On last week’s episode of We’re The Campbells, starring Erica and Warryn Campbell’s family, Erica revealed to her close friend Lisa Winans that she had suffered from miscarriage in the past. The now-mother of three told Winans she never told anyone or spoke about it, instead she told herself "just keep going."
During her revelation, Winans also revealed that she too had a miscarriage two years after giving birth to her daughter, Sophie. Just watching the conversation unfold between these two good friends brought to light the often unspoken topic of miscarriages.
In the medical world, a miscarriage, also known as an early pregnancy loss, is when a baby passes away in the womb before 20 weeks of pregnancy. According to the March of Dimes, about 10 to 15 percent of pregnancies end in a miscarriage and about one percent of women have repeat miscarriages.
Statistically, while it may be seen as a "common type of pregnancy loss" according to the American Pregnancy Association, women who experience the trauma of this type of loss may feel helpless and alone.
PHOTO: Zumi
Other celebrities such as Gabrielle Union, Evelyn Lozada, Beyoncé, Wendy Williams and more have used their platforms to speak out about their experiences with miscarrying. However, due to the sensitivity of the conversation, it still is not one discussed as openly as some may hope.
Healing or recovering from something like this does not have a predetermined amount of time. For some women, it may take as long as it takes for their body to physically heal and for others it may take years. As Campbell mentions in her talk with Winans, grieving is a necessary step in coping with the loss. Although your body experiences physical changes during this time, people often overlook the emotional/mental toll this casts on a woman; especially in a world which leads women to believe they have to dust their shoulders off and keep it together. For many women, they begin to question themselves and their bodies.
Brandi Sellerz, a mom in the 21Ninety Life Of A Boss Mom Series, shared her miscarriage testimony and revealed that it was one of the catalysts behind her blog Not So Private Parts. In a post she wrote titled "7/11 Lotto Ticket," she addresses her experience. She sums up how those who have gone through this have unfortunately come up against this hurtful circumstance:
This could not be my reality. This was the baby that we prayed for. This was the baby that my mother had nudged the hand of God concerning (at least it was comforting to believe so.) I sat there stunned… numb… in shock… How could this happen? How did my body fail in the one task that women are ‘supposed’ to be able to ‘easily’ complete? (or so I was told)…How did I fail? I ran through scenario after scenario regarding what could have gone wrong. Surely it was my fault. After being poked and prodded by three doctors. Three vaginal exams. Three ultrasounds. I had miscarried. I was 10 weeks pregnant.

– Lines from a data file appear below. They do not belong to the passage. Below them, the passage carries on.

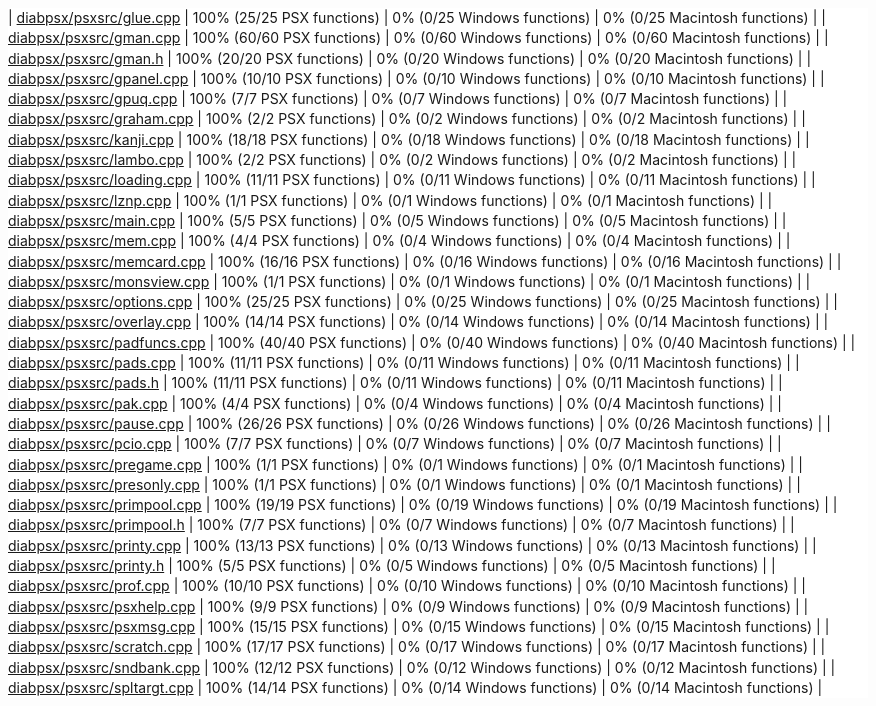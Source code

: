 | [diabpsx/psxsrc/glue.cpp](diabpsx/psxsrc/glue.cpp)                           | 100% (25/25 PSX functions)   | 0% (0/25 Windows functions) | 0% (0/25 Macintosh functions)  |
| [diabpsx/psxsrc/gman.cpp](diabpsx/psxsrc/gman.cpp)                           | 100% (60/60 PSX functions)   | 0% (0/60 Windows functions) | 0% (0/60 Macintosh functions)  |
| [diabpsx/psxsrc/gman.h](diabpsx/psxsrc/gman.h)                               | 100% (20/20 PSX functions)   | 0% (0/20 Windows functions) | 0% (0/20 Macintosh functions)  |
| [diabpsx/psxsrc/gpanel.cpp](diabpsx/psxsrc/gpanel.cpp)                       | 100% (10/10 PSX functions)   | 0% (0/10 Windows functions) | 0% (0/10 Macintosh functions)  |
| [diabpsx/psxsrc/gpuq.cpp](diabpsx/psxsrc/gpuq.cpp)                           | 100% (7/7 PSX functions)     | 0% (0/7 Windows functions)  | 0% (0/7 Macintosh functions)   |
| [diabpsx/psxsrc/graham.cpp](diabpsx/psxsrc/graham.cpp)                       | 100% (2/2 PSX functions)     | 0% (0/2 Windows functions)  | 0% (0/2 Macintosh functions)   |
| [diabpsx/psxsrc/kanji.cpp](diabpsx/psxsrc/kanji.cpp)                         | 100% (18/18 PSX functions)   | 0% (0/18 Windows functions) | 0% (0/18 Macintosh functions)  |
| [diabpsx/psxsrc/lambo.cpp](diabpsx/psxsrc/lambo.cpp)                         | 100% (2/2 PSX functions)     | 0% (0/2 Windows functions)  | 0% (0/2 Macintosh functions)   |
| [diabpsx/psxsrc/loading.cpp](diabpsx/psxsrc/loading.cpp)                     | 100% (11/11 PSX functions)   | 0% (0/11 Windows functions) | 0% (0/11 Macintosh functions)  |
| [diabpsx/psxsrc/lznp.cpp](diabpsx/psxsrc/lznp.cpp)                           | 100% (1/1 PSX functions)     | 0% (0/1 Windows functions)  | 0% (0/1 Macintosh functions)   |
| [diabpsx/psxsrc/main.cpp](diabpsx/psxsrc/main.cpp)                           | 100% (5/5 PSX functions)     | 0% (0/5 Windows functions)  | 0% (0/5 Macintosh functions)   |
| [diabpsx/psxsrc/mem.cpp](diabpsx/psxsrc/mem.cpp)                             | 100% (4/4 PSX functions)     | 0% (0/4 Windows functions)  | 0% (0/4 Macintosh functions)   |
| [diabpsx/psxsrc/memcard.cpp](diabpsx/psxsrc/memcard.cpp)                     | 100% (16/16 PSX functions)   | 0% (0/16 Windows functions) | 0% (0/16 Macintosh functions)  |
| [diabpsx/psxsrc/monsview.cpp](diabpsx/psxsrc/monsview.cpp)                   | 100% (1/1 PSX functions)     | 0% (0/1 Windows functions)  | 0% (0/1 Macintosh functions)   |
| [diabpsx/psxsrc/options.cpp](diabpsx/psxsrc/options.cpp)                     | 100% (25/25 PSX functions)   | 0% (0/25 Windows functions) | 0% (0/25 Macintosh functions)  |
| [diabpsx/psxsrc/overlay.cpp](diabpsx/psxsrc/overlay.cpp)                     | 100% (14/14 PSX functions)   | 0% (0/14 Windows functions) | 0% (0/14 Macintosh functions)  |
| [diabpsx/psxsrc/padfuncs.cpp](diabpsx/psxsrc/padfuncs.cpp)                   | 100% (40/40 PSX functions)   | 0% (0/40 Windows functions) | 0% (0/40 Macintosh functions)  |
| [diabpsx/psxsrc/pads.cpp](diabpsx/psxsrc/pads.cpp)                           | 100% (11/11 PSX functions)   | 0% (0/11 Windows functions) | 0% (0/11 Macintosh functions)  |
| [diabpsx/psxsrc/pads.h](diabpsx/psxsrc/pads.h)                               | 100% (11/11 PSX functions)   | 0% (0/11 Windows functions) | 0% (0/11 Macintosh functions)  |
| [diabpsx/psxsrc/pak.cpp](diabpsx/psxsrc/pak.cpp)                             | 100% (4/4 PSX functions)     | 0% (0/4 Windows functions)  | 0% (0/4 Macintosh functions)   |
| [diabpsx/psxsrc/pause.cpp](diabpsx/psxsrc/pause.cpp)                         | 100% (26/26 PSX functions)   | 0% (0/26 Windows functions) | 0% (0/26 Macintosh functions)  |
| [diabpsx/psxsrc/pcio.cpp](diabpsx/psxsrc/pcio.cpp)                           | 100% (7/7 PSX functions)     | 0% (0/7 Windows functions)  | 0% (0/7 Macintosh functions)   |
| [diabpsx/psxsrc/pregame.cpp](diabpsx/psxsrc/pregame.cpp)                     | 100% (1/1 PSX functions)     | 0% (0/1 Windows functions)  | 0% (0/1 Macintosh functions)   |
| [diabpsx/psxsrc/presonly.cpp](diabpsx/psxsrc/presonly.cpp)                   | 100% (1/1 PSX functions)     | 0% (0/1 Windows functions)  | 0% (0/1 Macintosh functions)   |
| [diabpsx/psxsrc/primpool.cpp](diabpsx/psxsrc/primpool.cpp)                   | 100% (19/19 PSX functions)   | 0% (0/19 Windows functions) | 0% (0/19 Macintosh functions)  |
| [diabpsx/psxsrc/primpool.h](diabpsx/psxsrc/primpool.h)                       | 100% (7/7 PSX functions)     | 0% (0/7 Windows functions)  | 0% (0/7 Macintosh functions)   |
| [diabpsx/psxsrc/printy.cpp](diabpsx/psxsrc/printy.cpp)                       | 100% (13/13 PSX functions)   | 0% (0/13 Windows functions) | 0% (0/13 Macintosh functions)  |
| [diabpsx/psxsrc/printy.h](diabpsx/psxsrc/printy.h)                           | 100% (5/5 PSX functions)     | 0% (0/5 Windows functions)  | 0% (0/5 Macintosh functions)   |
| [diabpsx/psxsrc/prof.cpp](diabpsx/psxsrc/prof.cpp)                           | 100% (10/10 PSX functions)   | 0% (0/10 Windows functions) | 0% (0/10 Macintosh functions)  |
| [diabpsx/psxsrc/psxhelp.cpp](diabpsx/psxsrc/psxhelp.cpp)                     | 100% (9/9 PSX functions)     | 0% (0/9 Windows functions)  | 0% (0/9 Macintosh functions)   |
| [diabpsx/psxsrc/psxmsg.cpp](diabpsx/psxsrc/psxmsg.cpp)                       | 100% (15/15 PSX functions)   | 0% (0/15 Windows functions) | 0% (0/15 Macintosh functions)  |
| [diabpsx/psxsrc/scratch.cpp](diabpsx/psxsrc/scratch.cpp)                     | 100% (17/17 PSX functions)   | 0% (0/17 Windows functions) | 0% (0/17 Macintosh functions)  |
| [diabpsx/psxsrc/sndbank.cpp](diabpsx/psxsrc/sndbank.cpp)                     | 100% (12/12 PSX functions)   | 0% (0/12 Windows functions) | 0% (0/12 Macintosh functions)  |
| [diabpsx/psxsrc/spltargt.cpp](diabpsx/psxsrc/spltargt.cpp)                   | 100% (14/14 PSX functions)   | 0% (0/14 Windows functions) | 0% (0/14 Macintosh functions)  |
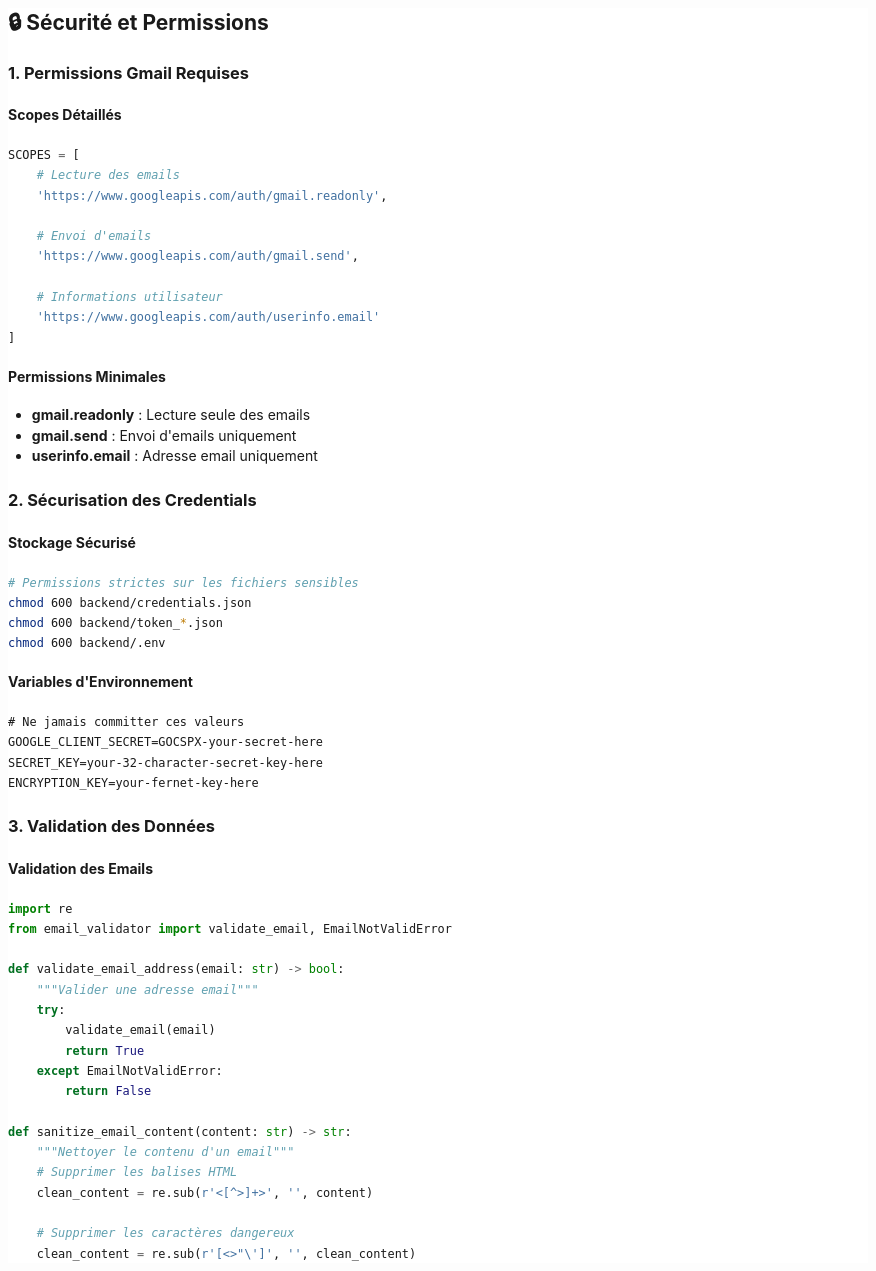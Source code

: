 ## 🔒 Sécurité et Permissions

### 1. Permissions Gmail Requises

#### Scopes Détaillés
```python
SCOPES = [
    # Lecture des emails
    'https://www.googleapis.com/auth/gmail.readonly',
    
    # Envoi d'emails
    'https://www.googleapis.com/auth/gmail.send',
    
    # Informations utilisateur
    'https://www.googleapis.com/auth/userinfo.email'
]
```

#### Permissions Minimales
- **gmail.readonly** : Lecture seule des emails
- **gmail.send** : Envoi d'emails uniquement
- **userinfo.email** : Adresse email uniquement

### 2. Sécurisation des Credentials

#### Stockage Sécurisé
```bash
# Permissions strictes sur les fichiers sensibles
chmod 600 backend/credentials.json
chmod 600 backend/token_*.json
chmod 600 backend/.env
```

#### Variables d'Environnement
```env
# Ne jamais committer ces valeurs
GOOGLE_CLIENT_SECRET=GOCSPX-your-secret-here
SECRET_KEY=your-32-character-secret-key-here
ENCRYPTION_KEY=your-fernet-key-here
```

### 3. Validation des Données

#### Validation des Emails
```python
import re
from email_validator import validate_email, EmailNotValidError

def validate_email_address(email: str) -> bool:
    """Valider une adresse email"""
    try:
        validate_email(email)
        return True
    except EmailNotValidError:
        return False

def sanitize_email_content(content: str) -> str:
    """Nettoyer le contenu d'un email"""
    # Supprimer les balises HTML
    clean_content = re.sub(r'<[^>]+>', '', content)
    
    # Supprimer les caractères dangereux
    clean_content = re.sub(r'[<>"\']', '', clean_content)
```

Sellerz told 21Ninety that during her time of grief she searched the internet for support and clarity but quickly came to the realization that those resources or forums were not readily available in the manner she had hoped. Writing is one of her self-care and healing tools, and one she has used to create safe spaces for other women looking for outlets to openly express their truths, good and bad.
PHOTO: Get Drawings
Creating communities, such as the ones mentioned by Sellerz, is not only important for educational purposes but also to remind those afflicted that they are not alone, they are not broken and healing is possible. While family members and friends usually provide comfort, some of them may have never gone through a miscarriage and, though good intentioned, may not say or suggest the right things. Thankfully, with our advancement in technology and media outlets, access to support groups, people and other resources are more easily accessible.
No two women will have identical grieving processes after a loss like this, here are some things to keep in mind, according to the American Pregnancy Association:
- Respect your needs and limitations as you work through your grief and begin to heal.
- Reach out to those closest to you. Ask for understanding, comfort, and support.
- Seek counseling to help both yourself and your partner. You don’t have to face this alone.
- Allow yourself plenty of time to grieve and the opportunity to remember.
- Know the facts about what happened and potential implications for the future. Seek answers to your questions, look at the medical records, and take notes.
- Be sad and joyful. It is okay to feel sad at times but the key is to not let it control you. Others have survived their grief, and in time you will too. Do enjoyable things because laughter and joy are healers. Remember that celebrating bits of joy doesn’t dishonor your loss.
- Remember your baby. Healing doesn’t mean forgetting or making the memories insignificant. You may want to name your baby. Some women find comfort by doing something tangible like planting a tree, selecting a special piece of jewelry with a birthstone, or donating to a charity. On the anniversary you may want to share a special time with your partner.
While this topic is a delicate one, women like Campbell encourage other women to be more open with their experiences because it can help other women heal.
"There are so many feelings that go along with having a miscarriage and they are not always easy to explain, but I do think that women should talk about it more because once a mom finds out she’s having a baby, you fall in love with that baby before you even see it and that’s the hardest part; the process of falling out of love," Campbell said on her show.